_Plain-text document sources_
##########

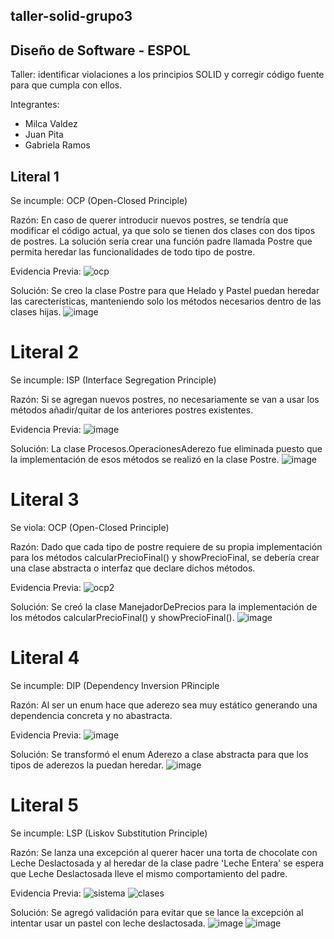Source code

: ## taller-solid-grupo3
## Diseño de Software - ESPOL

Taller: identificar violaciones a los principios SOLID y corregir código fuente para que cumpla con ellos.

Integrantes:
* Milca Valdez
* Juan Pita
* Gabriela Ramos


## Literal 1
Se incumple: OCP (Open-Closed Principle)

Razón: En caso de querer introducir nuevos postres, se tendría que modificar el código actual, ya que solo se tienen dos clases con dos tipos de postres.
La solución sería crear una función padre llamada Postre que permita heredar las funcionalidades de todo tipo de postre.

Evidencia Previa:
![ocp](https://user-images.githubusercontent.com/57634672/121573760-36463380-c9eb-11eb-97d5-6a47ebb83bee.PNG)

Solución: Se creo la clase Postre para que Helado y Pastel puedan heredar las carecterísticas, manteniendo solo los métodos necesarios dentro de las clases hijas.
![image](https://user-images.githubusercontent.com/34144827/121629238-5d7b2000-ca40-11eb-8232-96fbd59dbf5c.png)


# Literal 2
Se incumple: ISP (Interface Segregation Principle)

Razón: Si se agregan nuevos postres, no necesariamente se van a usar los métodos añadir/quitar de los anteriores postres existentes.

Evidencia Previa:
![image](https://user-images.githubusercontent.com/34144827/121578800-ae632800-c9f0-11eb-8d02-6a56b76a61e3.png)

Solución: La clase Procesos.OperacionesAderezo fue eliminada puesto que la implementación de esos métodos se realizó en la clase Postre.
![image](https://user-images.githubusercontent.com/34144827/121629419-b6e34f00-ca40-11eb-9c50-840ef8764014.png)


# Literal 3
Se viola: OCP (Open-Closed Principle)

Razón: Dado que cada tipo de postre requiere de su propia implementación para los métodos calcularPrecioFinal() y  showPrecioFinal, se debería crear una clase abstracta o interfaz que declare dichos métodos.

Evidencia Previa:
![ocp2](https://user-images.githubusercontent.com/57634672/121581610-a0fb6d00-c9f3-11eb-8a46-3d3b570ac85a.PNG)

Solución: Se creó la clase ManejadorDePrecios para la implementación de los métodos calcularPrecioFinal() y showPrecioFinal().
![image](https://user-images.githubusercontent.com/34144827/121630949-c617cc00-ca43-11eb-8938-cb93dcbe6af6.png)


# Literal 4
Se incumple: DIP (Dependency Inversion PRinciple

Razón: Al ser un enum hace que aderezo sea muy estático generando una dependencia concreta y no abastracta.

Evidencia Previa:
![image](https://user-images.githubusercontent.com/34144827/121581993-1c5d1e80-c9f4-11eb-8fd4-f803231813f2.png)

Solución: Se transformó el enum Aderezo a clase abstracta para que los tipos de aderezos la puedan heredar.
![image](https://user-images.githubusercontent.com/34144827/121631674-278c6a80-ca45-11eb-9d2a-9a45d2905876.png)


# Literal 5 
Se incumple: LSP (Liskov Substitution Principle)

Razón: Se lanza una excepción al querer hacer una torta de chocolate con Leche Deslactosada  y al heredar de la clase padre 'Leche Entera' se espera que Leche Deslactosada lleve el mismo comportamiento del padre. 

Evidencia Previa:
![sistema](https://user-images.githubusercontent.com/68141841/121576750-51ff0900-c9ee-11eb-8bfa-6e9cc6785a2d.png)
![clases](https://user-images.githubusercontent.com/68141841/121576744-50cddc00-c9ee-11eb-8b99-62a2b5f36990.png)

Solución: Se agregó validación para evitar que se lance la excepción al intentar usar un pastel con leche deslactosada.
![image](https://user-images.githubusercontent.com/34144827/121631875-894cd480-ca45-11eb-989d-ea826391ac6a.png)
![image](https://user-images.githubusercontent.com/34144827/121631935-a8e3fd00-ca45-11eb-9e08-3f89a1a0ca8e.png)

##########

_Exercise objective_
Find every line above where the word "puedan" occurs, and copy that line.

_Exercise output_
Solución: Se creo la clase Postre para que Helado y Pastel puedan heredar las carecterísticas, manteniendo solo los métodos necesarios dentro de las clases hijas.
Solución: Se transformó el enum Aderezo a clase abstracta para que los tipos de aderezos la puedan heredar.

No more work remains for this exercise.